SADAT Yöneticisi Ensar Ergür’ün “Kanla kazandığımız vatanı sandıkta vermeyiz” sözüne sert tepki gösteren Bekaroğlu, şöyle devam etti:

“Muhalefet kazanacak ve bu soytarının dediği gibi hiçbir şey olmayacak. Kim bu soytarı; Ensar Ergür diye bir soytarı. SADAT’ın yöneticisi bu soytarı demişti ki, “Bu vatan kanla alındı, kanla savunuluyor. Bu vatanı Türkiye düşmanlarıyla işbirliği yapanlara sandıkta teslim etmeyeceğiz, vatan sağolsun.” Hadi oradan! Sen böyle bir ortama çıksan altına eder kaçarsın, korkak. Sandıkta alınan idareyi vermeyecekmiş. Kim, bu soytarı. Beş tane silah edindi de öyle sanıyor. Bu millet nerelerden geldi geçti. Ne sanıyor bunlar kendilerini. Ne yaparlarsa yapsınlar; Anayasa gereği en çok 2023 Haziranı’nın 3’üncü haftasına kadar götürebilirler. Orada seçim olacak. Adil, eşit, serbest seçim olmaktan çıkmasına rağmen bu seçimi kazanacağız ve bu korkaklar hiçbir şey yapamayacaklar. Bu korkaklar paçalarını bağlarlar; korkularından altlarına edeceklerinden dolayı. Başka da hiçbir şey yapamaz bu korkaklar. Kanla kazanmış da sandıkta vermeyecekmiş. Şuna bak, ne yapıldı bununla ilgili. Bununla ilgili Adalet Bakanı ne yaptı, konuşuyor sürekli olarak, ne yaptı bununla ilgili? Bununla ilgili bu ülkenin İçişleri Bakanı olduğunu söyleyen insan, bu soytarılarla ilgili ne yaptı? Milleti kanla tehdit edenlerle ilgili, seçimlere kastedenlerle ilgili…”

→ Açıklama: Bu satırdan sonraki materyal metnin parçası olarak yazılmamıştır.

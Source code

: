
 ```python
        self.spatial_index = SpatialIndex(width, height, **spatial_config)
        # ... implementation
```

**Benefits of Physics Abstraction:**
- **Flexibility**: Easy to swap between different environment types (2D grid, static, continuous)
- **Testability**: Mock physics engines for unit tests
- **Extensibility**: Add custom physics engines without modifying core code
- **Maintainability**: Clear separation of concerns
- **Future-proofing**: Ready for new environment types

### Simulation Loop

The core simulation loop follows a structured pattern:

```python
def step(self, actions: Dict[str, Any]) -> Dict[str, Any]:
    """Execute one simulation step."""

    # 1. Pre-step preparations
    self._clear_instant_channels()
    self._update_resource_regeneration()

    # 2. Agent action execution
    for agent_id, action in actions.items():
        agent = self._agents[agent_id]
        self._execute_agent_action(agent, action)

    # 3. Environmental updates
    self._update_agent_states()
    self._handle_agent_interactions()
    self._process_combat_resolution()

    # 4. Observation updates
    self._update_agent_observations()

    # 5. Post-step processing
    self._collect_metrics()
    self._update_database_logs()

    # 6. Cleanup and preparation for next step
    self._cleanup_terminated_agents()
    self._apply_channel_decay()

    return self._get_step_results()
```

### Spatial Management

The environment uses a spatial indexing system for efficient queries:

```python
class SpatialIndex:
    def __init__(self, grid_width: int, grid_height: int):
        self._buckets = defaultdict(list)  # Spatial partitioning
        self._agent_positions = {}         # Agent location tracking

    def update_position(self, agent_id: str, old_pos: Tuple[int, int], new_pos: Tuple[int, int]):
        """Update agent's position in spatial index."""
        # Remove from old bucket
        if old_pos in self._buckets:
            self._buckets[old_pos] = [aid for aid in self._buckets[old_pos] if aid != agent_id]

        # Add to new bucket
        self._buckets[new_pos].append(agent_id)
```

“MEYDANA NE ZAMAN ÇIKILIR, BİZ BİLİRİZ”

“Bu ülkenin en büyük kazanımı serbest seçimlerdir. 1950’de Demokrat Parti ve Cumhuriyet Halk Partisi yetkilileri biraraya gelmişler, oturmuş seçim kanunu hazırlamışlar ve neredeyse bugünkine yakın –gerçi bugünkini bozdular- bir seçim düzeni kurmuşlar. Dünyanın en iyi seçim kanunlarından bir tanesi, serbest seçimler yapılıyor ve tüm problemlere rağmen bugüne kadar seçimlerle ilgili kimse bir şey söyleyememiştir. Şimdi bunlar çıkıyor seçimleri serbest seçim olmaktan çıkarıyorlar. Yetmiyor, ondan sonra ‘sandıkta alırsanız, kan akıtırız.’ Kimsiniz siz, ne kanı akıtacaksınız soytarılar. Meydanı boş mu buldunuz? Meydana ne zaman çıkılır, biz biliriz. Bunu da biliriz. Siz sandıkta alınan iktidarı vermeyin bakalım, böyle bir şeye teşebbüs edin, ne oluyor göreceksiniz.”